[Saved entries]
--- START ---

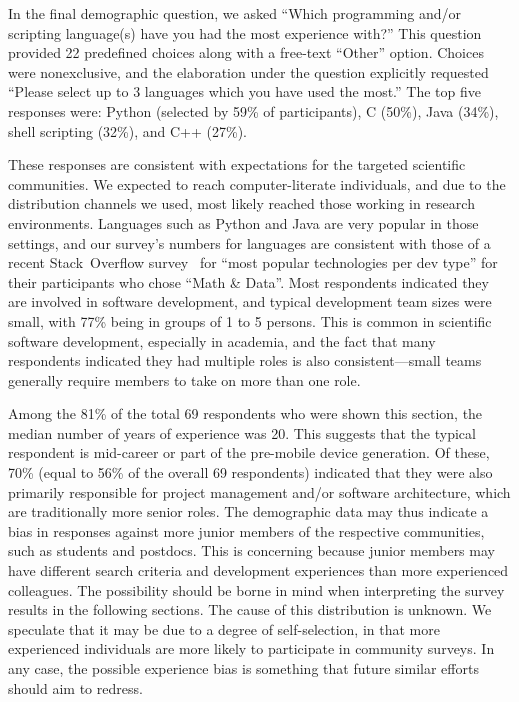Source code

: \documentclass{casicswhitepaper}
\newcommand{\totalRespondents}{69\xspace}
\begin{document}
In the final demographic question, we asked ``Which programming and/or scripting language(s) have you had the most experience with?''  This question provided 22 predefined choices along with a free-text ``Other'' option.  Choices were nonexclusive, and the elaboration under the question explicitly requested ``Please select up to 3 languages which you have used the most.''   The top five responses were: Python (selected by 59\% of participants), C (50\%), Java (34\%), shell scripting (32\%), and C++ (27\%).

These responses are consistent with expectations for the targeted scientific communities.  We expected to reach computer-literate individuals, and due to the distribution channels we used, most likely reached those working in research environments.  Languages such as Python and Java are very popular in those settings, and our survey's numbers for languages are consistent with those of a recent Stack~Overflow survey~\cite{stackexchange2016survey} for ``most popular technologies per dev type'' for their participants who chose ``Math \& Data''.  Most respondents indicated they are involved in software development, and typical development team sizes were small, with 77\% being in groups of 1 to 5 persons.  This is common in scientific software development, especially in academia, and the fact that many respondents indicated they had multiple roles is also consistent---small teams generally require members to take on more than one role.


Among the 81\% of the total \totalRespondents respondents who were shown this section, the median number of years of experience was 20. This suggests that the typical respondent is mid-career or part of the pre-mobile device generation.  Of these, 70\% (equal to 56\% of the overall \totalRespondents respondents) indicated that they were also primarily responsible for project management and/or software architecture, which are traditionally more senior roles.  The demographic data may thus indicate a bias in responses against more junior members of the respective communities, such as students and postdocs.  This is concerning because junior members may have different search criteria and development experiences than more experienced colleagues. The possibility should be borne in mind when interpreting the survey results in the following sections. The cause of this distribution is unknown.  We speculate that it may be due to a degree of self-selection, in that more experienced individuals are more likely to participate in community surveys.  In any case, the possible experience bias is something that future similar efforts should aim to redress.
\end{document}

--- END ---

Each line of the data that holds "most" should be copied.

- _Response_:
In the final demographic question, we asked ``Which programming and/or scripting language(s) have you had the most experience with?''  This question provided 22 predefined choices along with a free-text ``Other'' option.  Choices were nonexclusive, and the elaboration under the question explicitly requested ``Please select up to 3 languages which you have used the most.''   The top five responses were: Python (selected by 59\% of participants), C (50\%), Java (34\%), shell scripting (32\%), and C++ (27\%).
These responses are consistent with expectations for the targeted scientific communities.  We expected to reach computer-literate individuals, and due to the distribution channels we used, most likely reached those working in research environments.  Languages such as Python and Java are very popular in those settings, and our survey's numbers for languages are consistent with those of a recent Stack~Overflow survey~\cite{stackexchange2016survey} for ``most popular technologies per dev type'' for their participants who chose ``Math \& Data''.  Most respondents indicated they are involved in software development, and typical development team sizes were small, with 77\% being in groups of 1 to 5 persons.  This is common in scientific software development, especially in academia, and the fact that many respondents indicated they had multiple roles is also consistent---small teams generally require members to take on more than one role.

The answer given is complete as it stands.